Fifty years ago, mass violence broke out across the country after Chinese leader Mao Zedong issued a call to arms to the nation’s youth to root out “secret capitalists” and “class enemies.” On August 18, 1966, Mao addressed a crowd of students at Beijing’s Tiananmen Square, encouraging the use of force against the alleged infiltrators. Revolutionary paranoia swept school campuses across China, and students grouped into militant cliques called the Red Guards. Schools and teachers were among the hardest hit in what later became known as “Red August” — after the Red Guards, red terror, and the color of blood.

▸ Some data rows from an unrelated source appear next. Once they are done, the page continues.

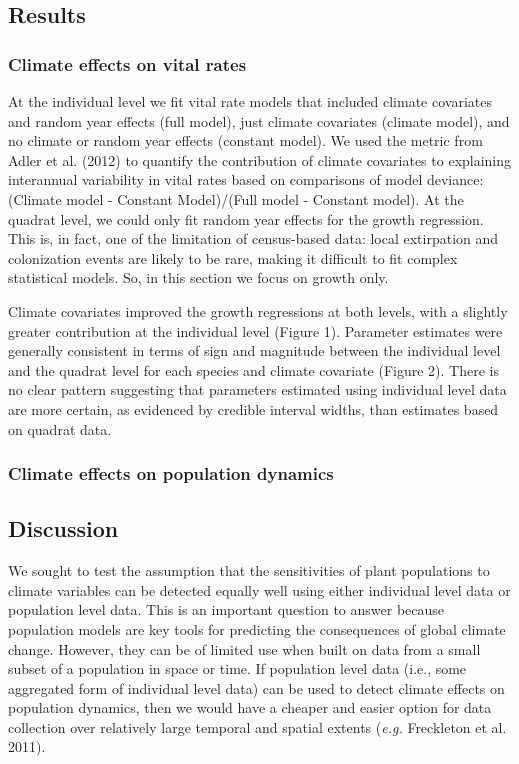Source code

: \documentclass[12pt,]{article}
\begin{document}
\subsection{Results}\label{results}

\subsubsection{Climate effects on vital
rates}\label{climate-effects-on-vital-rates}

At the individual level we fit vital rate models that included climate
covariates and random year effects (full model), just climate covariates
(climate model), and no climate or random year effects (constant model).
We used the metric from Adler et al. (2012) to quantify the contribution
of climate covariates to explaining interannual variability in vital
rates based on comparisons of model deviance: (Climate model - Constant
Model)/(Full model - Constant model). At the quadrat level, we could
only fit random year effects for the growth regression. This is, in
fact, one of the limitation of census-based data: local extirpation and
colonization events are likely to be rare, making it difficult to fit
complex statistical models. So, in this section we focus on growth only.

Climate covariates improved the growth regressions at both levels, with
a slightly greater contribution at the individual level (Figure 1).
Parameter estimates were generally consistent in terms of sign and
magnitude between the individual level and the quadrat level for each
species and climate covariate (Figure 2). There is no clear pattern
suggesting that parameters estimated using individual level data are
more certain, as evidenced by credible interval widths, than estimates
based on quadrat data.

\subsubsection{Climate effects on population
dynamics}\label{climate-effects-on-population-dynamics}

\subsection{Discussion}\label{discussion}

We sought to test the assumption that the sensitivities of plant
populations to climate variables can be detected equally well using
either individual level data or population level data. This is an
important question to answer because population models are key tools for
predicting the consequences of global climate change. However, they can
be of limited use when built on data from a small subset of a population
in space or time. If population level data (i.e., some aggregated form
of individual level data) can be used to detect climate effects on
population dynamics, then we would have a cheaper and easier option for
data collection over relatively large temporal and spatial extents
(\emph{e.g.} Freckleton et al. 2011).
\end{document}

Thus began what many of my generation, born in the 1990s, well after China had launched its meteoric ascent to prosperity and global power, view as the defining catastrophe of a lifetime. My grandparents, all four of them school officials in 1966, were immediately accused of “taking the capitalist road,” and endured persecution for the next decade. My grandfather Yao suffered the most. Yet he, as with many of his generation, seems strangely content with his lot, showing little bitterness towards his past. Grandpa Yao reads a lot of news online, and sees the internet as a potent tool to express his thoughts. It was only after I read his unpublished memoirs, compiled in a blog he set up himself, that I understood why he seems at peace with an era that left him with physical pain and emotional scars, and began to glimpse the gulf that separates my generation from his.
Grandpa Yao served as the principal of the No. 6 Middle School in Fushun, a coal mining boomtown in northeastern China’s Liaoning Province. As soon as Red August’s purges began, Red Guards stripped him of his title and took him into custody. Each day, he had to make three public confessions outside the school gate; he and his fellow prisoners would bend forward 90 degrees, confess, and ask for leniency. A wood board inscribed with his crimes hung around his neck by a razor-thin wire that cut into the back of his neck, leaving thin red scars. A slip of tongue during confessions would warrant a whipping from Red Guards.
For Grandpa Yao, the physical abuse was harder to take than humiliation. After Red Guards beat him in a hotel room, he saw stars and barely remained conscious. Later, when he was exiled to the countryside for hard labor, beatings were routine. His body was frequently covered in red and green bruises. Once he was hit so hard with a spade that the handle broke. A Red Guard once even ordered the prisoners to beat each other up. As some prisoners started throwing fists at their former colleagues, my grandfather retorted angrily, “Aren’t you already accusing me of a crime? Isn’t beating people a crime added to a crime?” The man suddenly found himself tongue tied, so he dropped the demand.
Hard labor was not just physically trying but outright dangerous. Grandpa Yao worked on roofs without any protection, barely escaped a tractor accident, and toiled in a petroleum factory in the dead of winter during the Chinese New Year holiday, a time for celebration and family reunion. “If I succumbed,” my grandfather concluded, “it would have been no big deal, and maybe some would even have framed it as suicide.”
Even as he recounts these horrors of the Cultural Revolution on his blog, my grandfather still plays “red songs” – Communist-era ditties praising Mao — on his computer every day, and writes other entries extolling the ruling Communist Party. At first, I couldn’t understand this. Didn’t Mao and the party subject him to beatings and humiliation during the Cultural Revolution? Didn’t they steal years of his life away by forcing him into hard labor in the countryside? To understand Grandpa Yao’s almost conciliatory attitude towards this dark history, I set out to learn more about his life.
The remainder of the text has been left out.